フルマラソンがスタートしてから自分が参加するハーフマラソンスタートまで1時間を切っている。
日本の大会事務局まで戻り、着替えをしなければ。
戻るまで5分、早く歩けけば3分でもどれるはず。
ところが、7時30分に10キロマラソンがスタートするのだ。
(残念ながらスタートを見学する余裕はない。)
その集団がスタートラインに集合しだした。
また人の波である。
とても5分で戻れる状況ではなかった。
それよりも着替えやらトイレやらを済まして、スタートの前方に立ちたかったんだけど。
刻一刻と時が過ぎてゆく。
参加して楽しむことを念頭には置いているが、ちょっとだけ焦り始めた。
着替えたものや荷物を置く場所がなかなか見当たらなかった。
大事務局の日本人の道順に従ったんだけど、MGCというスタジアムが広すぎるのだ。
迷ったみたいだ。
トイレも込んでいる。しかもそこまで遠いじゃないの!
トイレを済まして、スタート会場に向かうと、既にスタート10分前になっていた。
オーストラリアは何事もゆっくりではあるが、時計の進むスピードは全人類・動植物共通だ。
そこで、スタート会場の前方にたどり着くことは諦めた。
後方からついていこう。
心を切り替えたら、なんだか気持ちがとっても軽くなった。
そうそう、これが大事だね。
あとで聞いた話だが、ハーフマラソンの参加者はこのイベント最大の1万5千人もいたとのことで、応募は早々に締め切ったとか。
人気のコースでもあったようだ。
それだけに参加できる喜びもひとしおだ。
さあ、そろそろカウントダウンが始まる。
時計の針はもうすぐ6時。
日本からの時計を持ってきて、オーストラリアに合わせていない。
時差は2時間なので、本当はまもなく8時。
日本だったらいつもなら寝ている。
家族ももちろん寝ている。
だから、電話で「いまからスタートするよ」なんて会話することは止めにしておこう。
家族は夢の中。そして自分は夢の中にこれから入るところ。
カウントダウンが始まった。
遠いので聴こえないけど、みながスピーカーと一緒になって声を上げているので、ようやく気が付いたのは6秒前。

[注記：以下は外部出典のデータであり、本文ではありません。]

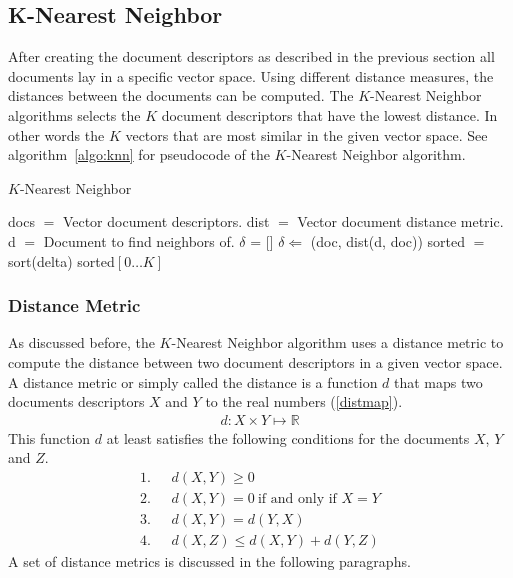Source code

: \subsection{K-Nearest Neighbor}
After creating the document descriptors as described in the previous section
all documents lay in a specific vector space. Using different distance measures,
the distances between the documents can be computed. The $K$-Nearest
Neighbor algorithms selects the $K$ document descriptors that have the lowest
distance. In other words the $K$ vectors that are most similar in the given
vector space. See algorithm~\ref{algo:knn} for pseudocode of the $K$-Nearest
Neighbor algorithm.

\begin{algorithm}                      
  \caption{$K$-Nearest Neighbor}      
  \label{algo:knn}
  \begin{algorithmic}

    \STATE docs $=$ Vector document descriptors.
    \STATE dist $=$ Vector document distance metric.
    \STATE d $=$ Document to find neighbors of.
    \STATE $\delta$ = []
      \STATE $\delta \Leftarrow$ (doc, dist(d, doc))
    \ENDFOR
    \STATE sorted $=$ sort(delta)
    \RETURN sorted$[0\ldots K]$
  \end{algorithmic}
\end{algorithm}

\subsubsection{Distance Metric}
\label{sec:metrics}
As discussed before, the $K$-Nearest Neighbor algorithm uses a distance metric
to compute the distance between two document descriptors in a given vector
space. A distance metric or simply called the distance is a function $d$ that 
maps two documents descriptors $X$ and $Y$ to the real numbers (\ref{distmap}).
\begin{align}
  d : X \times Y \mapsto \mathbb{R} \label{distmap}
\end{align}
This function $d$ at least satisfies the following conditions for the documents
$X$, $Y$ and $Z$.
\begin{align*}
  1.\ \ \ & d(X,Y) \geq 0 \\
  2.\ \ \ & d(X,Y) = 0\  \text{if and only if $X=Y$} \\
  3.\ \ \ & d(X,Y) = d(Y,X) \\
  4.\ \ \ & d(X,Z) \leq d(X,Y) + d(Y,Z)
\end{align*}
A set of distance metrics is discussed in the following paragraphs. 

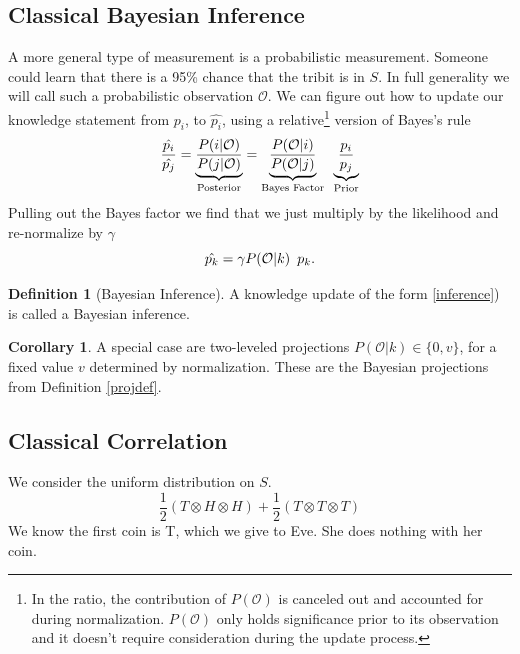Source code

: \documentclass[12pt,a4paper]{article}
\theoremstyle{myrule}
\theoremstyle{postulate}
\theoremstyle{definition}
\newtheorem{definition}{Definition}[section]
\newtheorem{corollary}{Corollary}[theorem]
\begin{document}
\subsection{Classical Bayesian Inference}
A more general type of measurement is a probabilistic measurement.  Someone could learn that there is a 95\% chance that the tribit is in $S$.  In full generality we will call such a probabilistic observation $\mathcal{O}$.  We can figure out how to update our knowledge statement from $p_i$, to $\hat{p_i}$, using a relative\footnote{In the ratio, the contribution of $P(\mathcal{O})$ is canceled out and accounted for during normalization.  $P(\mathcal{O})$ only holds significance prior to its observation and it doesn't require consideration during the update process.} version of Bayes's rule
\[
  \frac{\hat{p_i}}{\hat{p_j}} = \underbrace{\frac{P(i | \mathcal{O})}{P(j | \mathcal{O})}}_\text{Posterior}
                              = \underbrace{\frac{P(\mathcal{O} | i)}{P(\mathcal{O}|j)}}_\text{Bayes Factor}  \hspace{0.07 in}  \underbrace{\frac{p_i}{p_j}}_\text{Prior}
\]
Pulling out the Bayes factor we find that we just multiply by the likelihood and re-normalize by $\gamma$
\begin{equation}
\label{inference}
  \hat{p_k} =  \gamma P(\mathcal{O} | k) \hspace{0.07 in} p_k.
\end{equation}
\begin{definition}[Bayesian Inference]
\label{infdef}
  A knowledge update of the form \ref{inference}) is called a Bayesian inference.
\end{definition}
\begin{corollary}
A special case are two-leveled projections $P(\mathcal{O} | k) \in \{0,v\}$, for a fixed value $v$ determined by normalization.  These are the Bayesian projections from Definition \ref{projdef}.
\end{corollary}

\subsection{Classical Correlation}
We consider the uniform distribution on $S$.
\begin{equation}
\label{uniform_S}
\frac{1}{2}(T \otimes H \otimes H) + \frac{1}{2}(T \otimes T \otimes T)
\end{equation}
We know the first coin is T, which we give to Eve.  She does nothing with her coin.
\end{document}
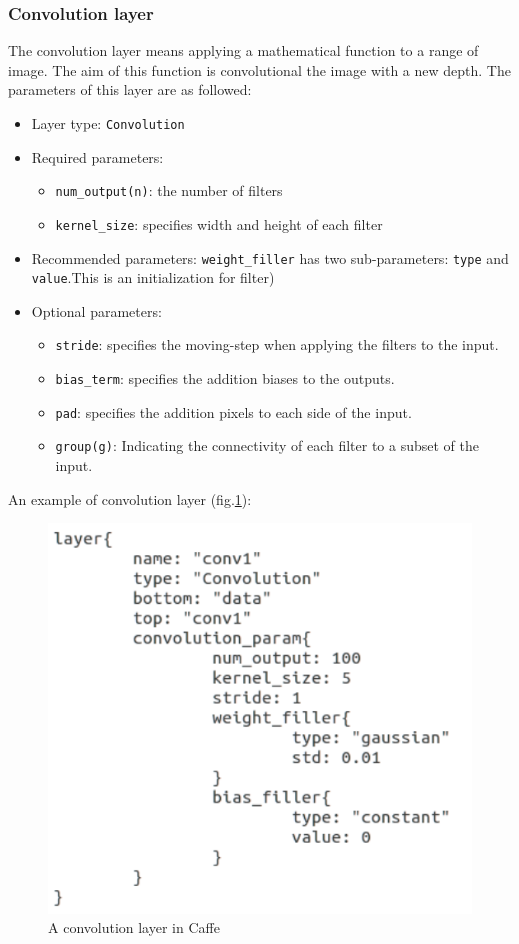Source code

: \subsubsection{Convolution layer}
The convolution layer means applying a mathematical function to a range of image. The aim of this function is convolutional the image with a new depth. The parameters of this layer are as followed:
\begin{itemize}
	\item Layer type: \texttt{Convolution}
	\item Required parameters:
		\begin{itemize}
			\item \texttt{num\_output(n)}: the number of filters
			\item \texttt{kernel\_size}: specifies width and height of each filter
		\end{itemize}
	\item Recommended parameters: \texttt{weight\_filler} has two sub-parameters: \texttt{type} and \texttt{value}.This is an initialization for filter)
	\item Optional parameters:
		\begin{itemize}
			\item \texttt{stride}: specifies the moving-step when applying the filters to the input.
			\item \texttt{bias\_term}: specifies the addition biases to the outputs.
			\item \texttt{pad}: specifies the addition pixels to each side of the input.
			\item \texttt{group(g)}: Indicating the connectivity of each filter to a subset of the input.
		\end{itemize}
\end{itemize}
An example of convolution layer (fig.\ref{figstconv}):
\begin{figure}[!h]
	\centering
	\includegraphics[scale=0.4]{images/stconv}
	\caption{A convolution layer in Caffe}
	\label{figstconv}
\end{figure}
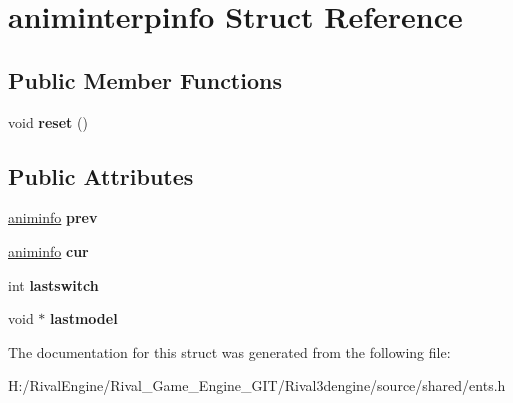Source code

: \hypertarget{structaniminterpinfo}{}\section{animinterpinfo Struct Reference}
\label{structaniminterpinfo}
\subsection*{Public Member Functions}
\begin{DoxyCompactItemize}
\item 
\mbox{\label{structaniminterpinfo_af43e989185beeb83a4b7e376aaa69cc9}} 
void {\bfseries reset} ()
\end{DoxyCompactItemize}
\subsection*{Public Attributes}
\begin{DoxyCompactItemize}
\item 
\mbox{\label{structaniminterpinfo_a0df901b788c8219e3e93d517c44e58b1}} 
\hyperlink{structaniminfo}{animinfo} {\bfseries prev}
\item 
\mbox{\label{structaniminterpinfo_af6df08fada2923854f195b4149a5f8d8}} 
\hyperlink{structaniminfo}{animinfo} {\bfseries cur}
\item 
\mbox{\label{structaniminterpinfo_aec09f6afc6030dc489d12adf139b5b14}} 
int {\bfseries lastswitch}
\item 
\mbox{\label{structaniminterpinfo_a09a5934e6f553e187193739d3a256fba}} 
void $\ast$ {\bfseries lastmodel}
\end{DoxyCompactItemize}


The documentation for this struct was generated from the following file\+:\begin{DoxyCompactItemize}
\item 
H\+:/\+Rival\+Engine/\+Rival\+\_\+\+Game\+\_\+\+Engine\+\_\+\+G\+I\+T/\+Rival3dengine/source/shared/ents.\+h\end{DoxyCompactItemize}
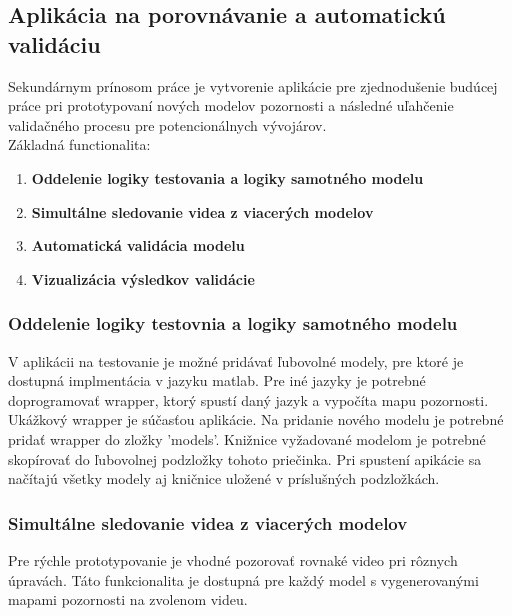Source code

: \subsection{Aplikácia na porovnávanie a automatickú validáciu}
Sekundárnym prínosom práce je vytvorenie aplikácie pre zjednodušenie budúcej práce pri prototypovaní nových modelov pozornosti a následné uľahčenie validačného procesu pre potencionálnych vývojárov.\\
Základná functionalita:
\begin{enumerate}
  \item\textbf{Oddelenie logiky testovania a logiky samotného modelu}
  \item\textbf{Simultálne sledovanie videa z viacerých modelov}
  \item\textbf{Automatická validácia modelu}
  \item\textbf{Vizualizácia výsledkov validácie}
\end{enumerate}

\subsubsection{Oddelenie logiky testovnia a logiky samotného modelu}
V aplikácii na testovanie je možné pridávať ľubovolné modely, pre ktoré je dostupná implmentácia v jazyku matlab.
Pre iné jazyky je potrebné doprogramovať wrapper, ktorý spustí daný jazyk a vypočíta mapu pozornosti.
Ukážkový wrapper je súčasťou aplikácie.
Na pridanie nového modelu je potrebné pridať wrapper do zložky 'models'.
Knižnice vyžadované modelom je potrebné skopírovať do ľubovolnej podzložky tohoto priečinka.
Pri spustení apikácie sa načítajú všetky modely aj kničnice uložené v príslušných podzložkách.

\subsubsection{Simultálne sledovanie videa z viacerých modelov}
Pre rýchle prototypovanie je vhodné pozorovať rovnaké video pri rôznych úpravách.
Táto funkcionalita je dostupná pre každý model s vygenerovanými mapami pozornosti na zvolenom videu.

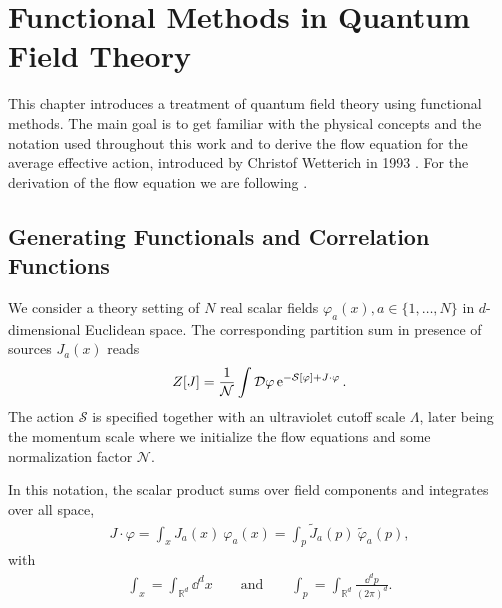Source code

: \chapter{Functional Methods in Quantum Field Theory}\label{chap:FuncMethods}
This chapter introduces a treatment of quantum field theory using functional methods. The main goal is to get familiar with the physical concepts and the notation used throughout this work and to derive the flow equation for the average effective action, introduced by Christof Wetterich in 1993 \cite{Wetterich1992}. 
For the derivation of the flow equation we are following \cite{FloerchingerWetterichQFT, PawlowskiNPgaugeLecture}.

\section{Generating Functionals and Correlation Functions}
We consider a theory setting of $N$ real scalar fields $\varphi_a(x), a \in \{1,\dots,N\}$ in $d$-dimensional Euclidean space. The corresponding partition sum in presence of sources $J_a(x)$ reads
\begin{align}
	Z[J] = \frac{1}{\mathcal{N}} \int \mathcal{D}\varphi \operatorname{e}^{-\mathcal{S}[\varphi] + J\cdot\varphi}.
	\label{eqn:partition}
\end{align}
The action $\mathcal{S}$ is specified together with an ultraviolet cutoff scale $\Lambda$, later being the momentum scale where we initialize the flow equations and some normalization factor $\mathcal{N}$.

In this notation, the scalar product sums over field components and integrates over all space,
\begin{align}
	J\cdot\varphi = \int_x J_a(x) \ \varphi_a(x) = \int_p \tilde{J}_a(p) \ \tilde{\varphi}_a(p),
\end{align}
with
\begin{align}
\int_x = \int_{\mathbb{R}^d} \dd^d x \qquad \text{and} \qquad \int_p = \int_{\mathbb{R}^d} \frac{\dd^d p}{(2\pi)^d}.	
\end{align}

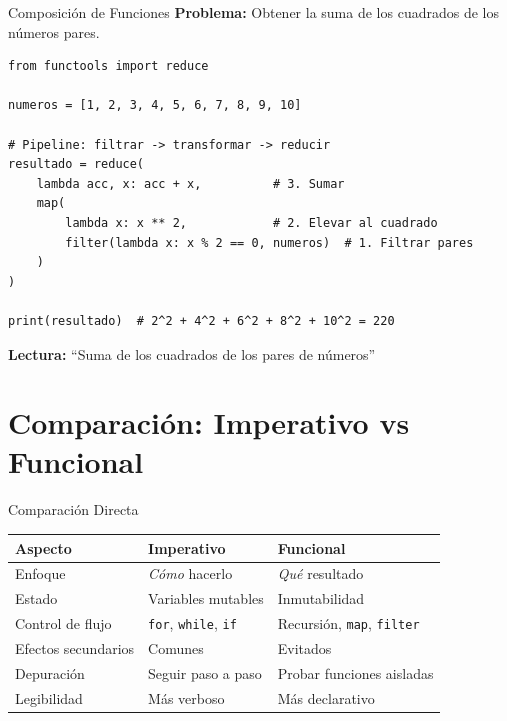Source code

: \documentclass[aspectratio=169]{beamer}
\begin{document}
\begin{frame}[fragile]{Composición de Funciones}
    \textbf{Problema:} Obtener la suma de los cuadrados de los números pares.
    \vspace{0.3cm}
    
    \begin{lstlisting}[title=Pipeline Funcional]
from functools import reduce

numeros = [1, 2, 3, 4, 5, 6, 7, 8, 9, 10]

# Pipeline: filtrar -> transformar -> reducir
resultado = reduce(
    lambda acc, x: acc + x,          # 3. Sumar
    map(
        lambda x: x ** 2,            # 2. Elevar al cuadrado
        filter(lambda x: x % 2 == 0, numeros)  # 1. Filtrar pares
    )
)

print(resultado)  # 2^2 + 4^2 + 6^2 + 8^2 + 10^2 = 220
    \end{lstlisting}
    
    \vspace{0.2cm}
    \textbf{Lectura:} ``Suma de los cuadrados de los pares de números''
\end{frame}

\section{Comparación: Imperativo vs Funcional}

\begin{frame}{Comparación Directa}
    \begin{table}[]
        \centering
        \renewcommand{\arraystretch}{1.4}
        \begin{tabular}{p{4cm} p{5cm} p{5cm}}
            \toprule
            \textbf{Aspecto} & \textbf{Imperativo} & \textbf{Funcional} \\
            \midrule
            Enfoque & \textit{Cómo} hacerlo & \textit{Qué} resultado \\
            Estado & Variables mutables & Inmutabilidad \\
            Control de flujo & \texttt{for}, \texttt{while}, \texttt{if} & Recursión, \texttt{map}, \texttt{filter} \\
            Efectos secundarios & Comunes & Evitados \\
            Depuración & Seguir paso a paso & Probar funciones aisladas \\
            Legibilidad & Más verboso & Más declarativo \\
            \bottomrule
        \end{tabular}
    \end{table}
\end{frame}
\end{document}
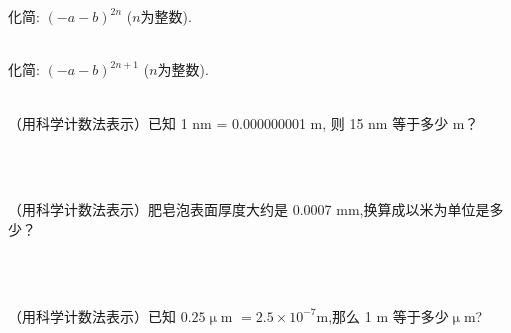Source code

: \\ \\
\item{
    化简: $(-a-b)^{2n}$ ($n$为整数).
}
\\ \\
\item{
    化简: $(-a-b)^{2n+1}$ ($n$为整数).
}
\\ \\
\item{
    （用科学计数法表示）已知 1 nm = 0.000000001 m, 则 15 nm 等于多少 m？
    \iffalse
    \fangsong\zihao{4}
    解答: 

    \textcircled{1} 写出换算关系
    \begin{align*}
        1 \rm{nm} &= 10^{-9} \rm{m}
    \end{align*}
    \textcircled{2} 两边同时乘15
    \begin{align*}
        15 \rm{nm} &= 15 \times 10^{-9} \rm{m}\\
        &= 1.5\times 10^{-8} \rm{m}.
    \end{align*}
    \fi
}
\\ \\
\item{
    （用科学计数法表示）肥皂泡表面厚度大约是 0.0007 mm,换算成以米为单位是多少？
    \iffalse
    \fangsong\zihao{4}
    解答: 

    \textcircled{1} 写出换算关系
    \begin{align*}
        1 \rm{mm} &= 10^{-3} \rm{m}
    \end{align*}
    \textcircled{2} 两边同时乘0.0007
    \begin{align*}
        0.0007 \rm{mm} &= 0.0007 \times 10^{-3} \rm{m}\\
        &= 7\times 10^{-7} \rm{m}.
    \end{align*}
    \fi
}
\\ \\
\item{
    （用科学计数法表示）已知 $0.25 \upmu$m $ = 2.5\times 10^{-7}$m,那么 1 m 等于多少$\upmu$m?
    \iffalse
    \fangsong\zihao{4}
    思路: 将题中给出的换算关系两边同时除以 $2.5\times 10^{-7}$,右边就出现了 1m.

    解答: 
    \begin{align*}
        \frac{0.25}{2.5\times 10^{-7}} \rm{\upmu m} &= 1\rm{m}\\
        10^6 \rm{\upmu m} &= 1\rm{m}\\
        1\rm{m} &= 10^6 \rm{\upmu m}.
    \end{align*}
    \fi
}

シックス!ファーイブ!、スリー、ツー、ワン、GO-!
フルマラソンと同様、大騒ぎな歓声の中、スタートした。
けど、自分の周りには全くの動きなし。
みな余裕で写真とか、沿道で応援に来た家族とか友達とかとおしゃべりしている。
これもマラソンの風景なんだろう(というか、みな慣れたもののようだ)。
3分経った。
まだ動きがない。
先頭はどこまで行ったんだろうなあ。
などとはまったく思わない。
だって、人は人。自分は自分。それで十分。
そして、5分経った。
なんか動き出した。
あ、歩くスピードから若干小走りになったぞ。
相当後方にいたんだろうか。
300メートルほど歩いて、スタートゲートが見えてきた。
ようやく本当にスタートが切れそうだ。
その瞬間、前方に空間ができ、スタートをきることができた。
よし、楽しんでこよう。
皆さん、行ってきます!
と心で叫んで沿道の人々にアイコンタクトをし続けた。
(誰も関心は持ってくれてないようだけど)
スマートフォンのランニング用計測ツールのスタートボタンをぽちっと押した。